■ STUDY MATERIAL:
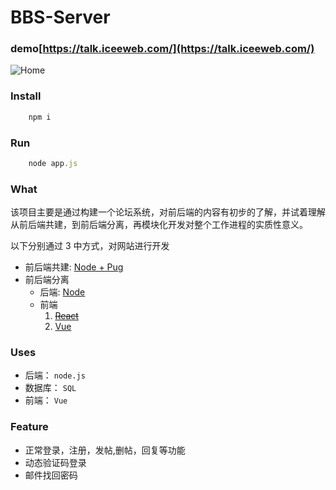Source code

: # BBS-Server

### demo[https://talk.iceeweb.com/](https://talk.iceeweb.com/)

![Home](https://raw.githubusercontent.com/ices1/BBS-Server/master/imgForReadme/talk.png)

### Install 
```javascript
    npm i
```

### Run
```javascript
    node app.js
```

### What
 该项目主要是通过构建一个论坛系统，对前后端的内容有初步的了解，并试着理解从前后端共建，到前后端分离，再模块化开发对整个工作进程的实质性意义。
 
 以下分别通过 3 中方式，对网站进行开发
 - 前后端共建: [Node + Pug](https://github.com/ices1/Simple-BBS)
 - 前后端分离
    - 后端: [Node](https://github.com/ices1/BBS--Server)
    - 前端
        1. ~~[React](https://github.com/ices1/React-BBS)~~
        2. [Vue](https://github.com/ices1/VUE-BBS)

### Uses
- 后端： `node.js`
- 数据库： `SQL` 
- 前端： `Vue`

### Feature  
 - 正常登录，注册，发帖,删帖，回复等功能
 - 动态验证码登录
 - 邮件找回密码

* * *

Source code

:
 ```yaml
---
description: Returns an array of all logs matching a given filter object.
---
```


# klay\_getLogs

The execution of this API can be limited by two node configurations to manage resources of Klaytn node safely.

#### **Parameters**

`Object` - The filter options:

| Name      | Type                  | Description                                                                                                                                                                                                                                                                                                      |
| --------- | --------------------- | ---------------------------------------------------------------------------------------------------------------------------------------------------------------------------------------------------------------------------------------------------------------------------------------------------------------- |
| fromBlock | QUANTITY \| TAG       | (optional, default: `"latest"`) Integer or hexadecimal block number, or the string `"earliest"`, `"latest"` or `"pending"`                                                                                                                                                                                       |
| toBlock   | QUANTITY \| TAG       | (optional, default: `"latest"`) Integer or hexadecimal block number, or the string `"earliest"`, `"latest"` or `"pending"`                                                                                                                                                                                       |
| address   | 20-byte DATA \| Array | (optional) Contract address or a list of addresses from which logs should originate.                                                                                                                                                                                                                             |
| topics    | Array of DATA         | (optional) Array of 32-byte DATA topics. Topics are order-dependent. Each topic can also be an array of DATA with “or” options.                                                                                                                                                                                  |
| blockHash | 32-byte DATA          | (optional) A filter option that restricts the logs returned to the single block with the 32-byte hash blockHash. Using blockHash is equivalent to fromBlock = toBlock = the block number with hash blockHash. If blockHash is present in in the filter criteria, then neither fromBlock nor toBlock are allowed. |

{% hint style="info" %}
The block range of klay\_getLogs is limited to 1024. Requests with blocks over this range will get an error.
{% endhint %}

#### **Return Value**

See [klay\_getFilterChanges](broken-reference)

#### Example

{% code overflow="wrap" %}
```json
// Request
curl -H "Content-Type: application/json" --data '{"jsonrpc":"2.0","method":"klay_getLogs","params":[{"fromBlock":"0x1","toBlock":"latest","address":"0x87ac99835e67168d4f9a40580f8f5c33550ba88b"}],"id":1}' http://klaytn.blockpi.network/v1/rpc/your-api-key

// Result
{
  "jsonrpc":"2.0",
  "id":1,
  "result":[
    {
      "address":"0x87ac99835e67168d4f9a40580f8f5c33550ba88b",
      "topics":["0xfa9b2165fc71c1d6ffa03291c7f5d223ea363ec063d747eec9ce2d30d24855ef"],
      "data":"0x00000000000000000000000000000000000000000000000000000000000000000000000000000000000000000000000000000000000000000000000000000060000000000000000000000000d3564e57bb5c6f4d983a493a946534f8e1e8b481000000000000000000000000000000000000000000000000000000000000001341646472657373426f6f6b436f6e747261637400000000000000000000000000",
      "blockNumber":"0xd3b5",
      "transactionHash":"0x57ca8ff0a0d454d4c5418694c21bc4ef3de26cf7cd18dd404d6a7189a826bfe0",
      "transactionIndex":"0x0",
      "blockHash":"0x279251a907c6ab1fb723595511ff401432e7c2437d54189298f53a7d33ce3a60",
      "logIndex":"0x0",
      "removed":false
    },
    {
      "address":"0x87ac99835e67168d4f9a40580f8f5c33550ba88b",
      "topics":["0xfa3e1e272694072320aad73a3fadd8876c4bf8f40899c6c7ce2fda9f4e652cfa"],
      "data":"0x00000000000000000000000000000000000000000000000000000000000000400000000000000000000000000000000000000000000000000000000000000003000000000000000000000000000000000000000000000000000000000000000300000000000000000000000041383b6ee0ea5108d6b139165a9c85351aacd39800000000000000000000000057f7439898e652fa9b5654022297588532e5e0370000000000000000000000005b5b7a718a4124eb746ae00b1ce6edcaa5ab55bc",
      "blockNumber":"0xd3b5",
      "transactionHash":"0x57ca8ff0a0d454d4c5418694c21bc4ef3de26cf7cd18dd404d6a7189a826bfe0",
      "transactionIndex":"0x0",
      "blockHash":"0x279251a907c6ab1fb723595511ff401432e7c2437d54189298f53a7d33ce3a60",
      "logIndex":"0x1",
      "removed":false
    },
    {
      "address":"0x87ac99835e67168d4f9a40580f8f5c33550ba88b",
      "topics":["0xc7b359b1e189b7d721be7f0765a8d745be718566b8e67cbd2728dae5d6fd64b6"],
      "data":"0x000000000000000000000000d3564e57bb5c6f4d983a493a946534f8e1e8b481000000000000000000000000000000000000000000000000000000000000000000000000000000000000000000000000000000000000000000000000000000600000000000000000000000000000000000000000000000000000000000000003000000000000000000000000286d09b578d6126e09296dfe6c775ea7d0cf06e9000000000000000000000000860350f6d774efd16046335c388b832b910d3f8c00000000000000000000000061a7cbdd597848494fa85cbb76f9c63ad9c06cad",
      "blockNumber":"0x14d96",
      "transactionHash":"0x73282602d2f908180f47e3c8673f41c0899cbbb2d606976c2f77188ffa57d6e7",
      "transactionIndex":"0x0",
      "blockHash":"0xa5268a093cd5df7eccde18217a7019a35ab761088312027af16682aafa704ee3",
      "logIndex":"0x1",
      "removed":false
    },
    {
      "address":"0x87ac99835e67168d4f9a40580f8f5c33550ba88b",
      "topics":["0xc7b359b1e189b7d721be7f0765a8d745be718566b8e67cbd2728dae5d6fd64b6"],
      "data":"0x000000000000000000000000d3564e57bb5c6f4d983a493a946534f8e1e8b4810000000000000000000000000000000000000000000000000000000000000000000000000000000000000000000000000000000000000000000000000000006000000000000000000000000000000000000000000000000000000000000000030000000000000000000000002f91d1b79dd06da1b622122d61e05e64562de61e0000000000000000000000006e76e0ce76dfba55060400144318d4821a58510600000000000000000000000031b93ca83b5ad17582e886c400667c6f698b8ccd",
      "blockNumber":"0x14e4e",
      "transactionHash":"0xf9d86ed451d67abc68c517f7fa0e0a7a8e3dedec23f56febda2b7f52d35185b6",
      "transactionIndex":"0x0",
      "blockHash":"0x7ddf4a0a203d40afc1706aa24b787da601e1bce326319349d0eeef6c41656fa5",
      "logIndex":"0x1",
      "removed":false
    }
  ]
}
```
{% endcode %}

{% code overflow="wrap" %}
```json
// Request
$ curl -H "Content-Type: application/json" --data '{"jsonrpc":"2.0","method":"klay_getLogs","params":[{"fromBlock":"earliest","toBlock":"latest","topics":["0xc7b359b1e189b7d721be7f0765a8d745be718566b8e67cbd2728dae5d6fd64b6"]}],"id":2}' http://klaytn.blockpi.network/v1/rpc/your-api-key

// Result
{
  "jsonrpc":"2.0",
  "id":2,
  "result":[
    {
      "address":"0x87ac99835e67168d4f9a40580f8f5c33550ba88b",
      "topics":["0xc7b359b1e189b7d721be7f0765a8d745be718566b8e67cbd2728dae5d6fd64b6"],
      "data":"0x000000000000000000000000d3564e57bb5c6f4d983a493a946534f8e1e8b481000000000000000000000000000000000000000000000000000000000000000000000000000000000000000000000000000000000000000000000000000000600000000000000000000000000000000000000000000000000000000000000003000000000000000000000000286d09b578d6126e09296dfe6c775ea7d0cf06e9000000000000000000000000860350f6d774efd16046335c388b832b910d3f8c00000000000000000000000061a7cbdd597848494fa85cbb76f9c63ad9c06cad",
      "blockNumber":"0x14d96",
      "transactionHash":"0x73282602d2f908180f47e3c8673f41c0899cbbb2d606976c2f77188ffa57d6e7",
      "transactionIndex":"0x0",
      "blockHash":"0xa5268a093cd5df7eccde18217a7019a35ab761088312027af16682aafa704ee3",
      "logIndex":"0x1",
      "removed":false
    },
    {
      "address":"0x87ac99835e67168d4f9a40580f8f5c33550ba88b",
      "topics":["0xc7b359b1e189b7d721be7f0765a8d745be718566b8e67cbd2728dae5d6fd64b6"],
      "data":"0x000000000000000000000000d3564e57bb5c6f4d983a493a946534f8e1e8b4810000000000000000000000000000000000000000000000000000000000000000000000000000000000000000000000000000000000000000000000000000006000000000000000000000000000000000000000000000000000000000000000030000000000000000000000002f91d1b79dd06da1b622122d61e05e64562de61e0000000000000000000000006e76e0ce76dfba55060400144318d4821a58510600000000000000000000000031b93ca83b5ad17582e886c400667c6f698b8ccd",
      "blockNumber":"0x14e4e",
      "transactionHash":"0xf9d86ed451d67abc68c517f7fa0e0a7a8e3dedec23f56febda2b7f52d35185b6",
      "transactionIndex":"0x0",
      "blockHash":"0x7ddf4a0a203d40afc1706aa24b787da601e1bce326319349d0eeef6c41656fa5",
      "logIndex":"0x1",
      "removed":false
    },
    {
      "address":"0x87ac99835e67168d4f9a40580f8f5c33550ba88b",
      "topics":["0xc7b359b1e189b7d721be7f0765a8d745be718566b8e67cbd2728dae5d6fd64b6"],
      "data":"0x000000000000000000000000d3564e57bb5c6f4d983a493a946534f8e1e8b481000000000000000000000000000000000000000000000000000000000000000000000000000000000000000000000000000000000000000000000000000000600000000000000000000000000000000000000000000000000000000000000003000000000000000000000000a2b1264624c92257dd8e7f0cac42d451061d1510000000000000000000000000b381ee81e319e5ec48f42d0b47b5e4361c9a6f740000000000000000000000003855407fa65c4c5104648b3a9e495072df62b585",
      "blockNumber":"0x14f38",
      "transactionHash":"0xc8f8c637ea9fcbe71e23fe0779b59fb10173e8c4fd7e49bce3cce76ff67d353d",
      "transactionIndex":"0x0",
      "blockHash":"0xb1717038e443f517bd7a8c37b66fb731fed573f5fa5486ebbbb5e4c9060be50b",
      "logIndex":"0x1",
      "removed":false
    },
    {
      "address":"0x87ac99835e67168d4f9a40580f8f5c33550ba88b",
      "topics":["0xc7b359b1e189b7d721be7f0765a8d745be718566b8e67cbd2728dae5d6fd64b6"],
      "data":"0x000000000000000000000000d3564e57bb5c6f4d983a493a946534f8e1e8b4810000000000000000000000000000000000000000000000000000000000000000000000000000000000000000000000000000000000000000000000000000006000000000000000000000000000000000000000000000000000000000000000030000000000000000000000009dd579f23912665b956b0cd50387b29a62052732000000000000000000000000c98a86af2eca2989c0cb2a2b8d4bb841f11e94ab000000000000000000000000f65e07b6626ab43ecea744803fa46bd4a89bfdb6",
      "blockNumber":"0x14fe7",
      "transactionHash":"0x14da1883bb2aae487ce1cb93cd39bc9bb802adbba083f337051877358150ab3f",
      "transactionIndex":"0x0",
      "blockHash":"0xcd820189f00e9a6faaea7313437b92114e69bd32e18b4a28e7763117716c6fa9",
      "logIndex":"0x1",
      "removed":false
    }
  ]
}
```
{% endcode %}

■ WORK ITEM: Your answer should be each line from the preceding material in which the word "this" occurs.

■ OUTPUT BELOW:
The execution of this API can be limited by two node configurations to manage resources of Klaytn node safely.
The block range of klay\_getLogs is limited to 1024. Requests with blocks over this range will get an error.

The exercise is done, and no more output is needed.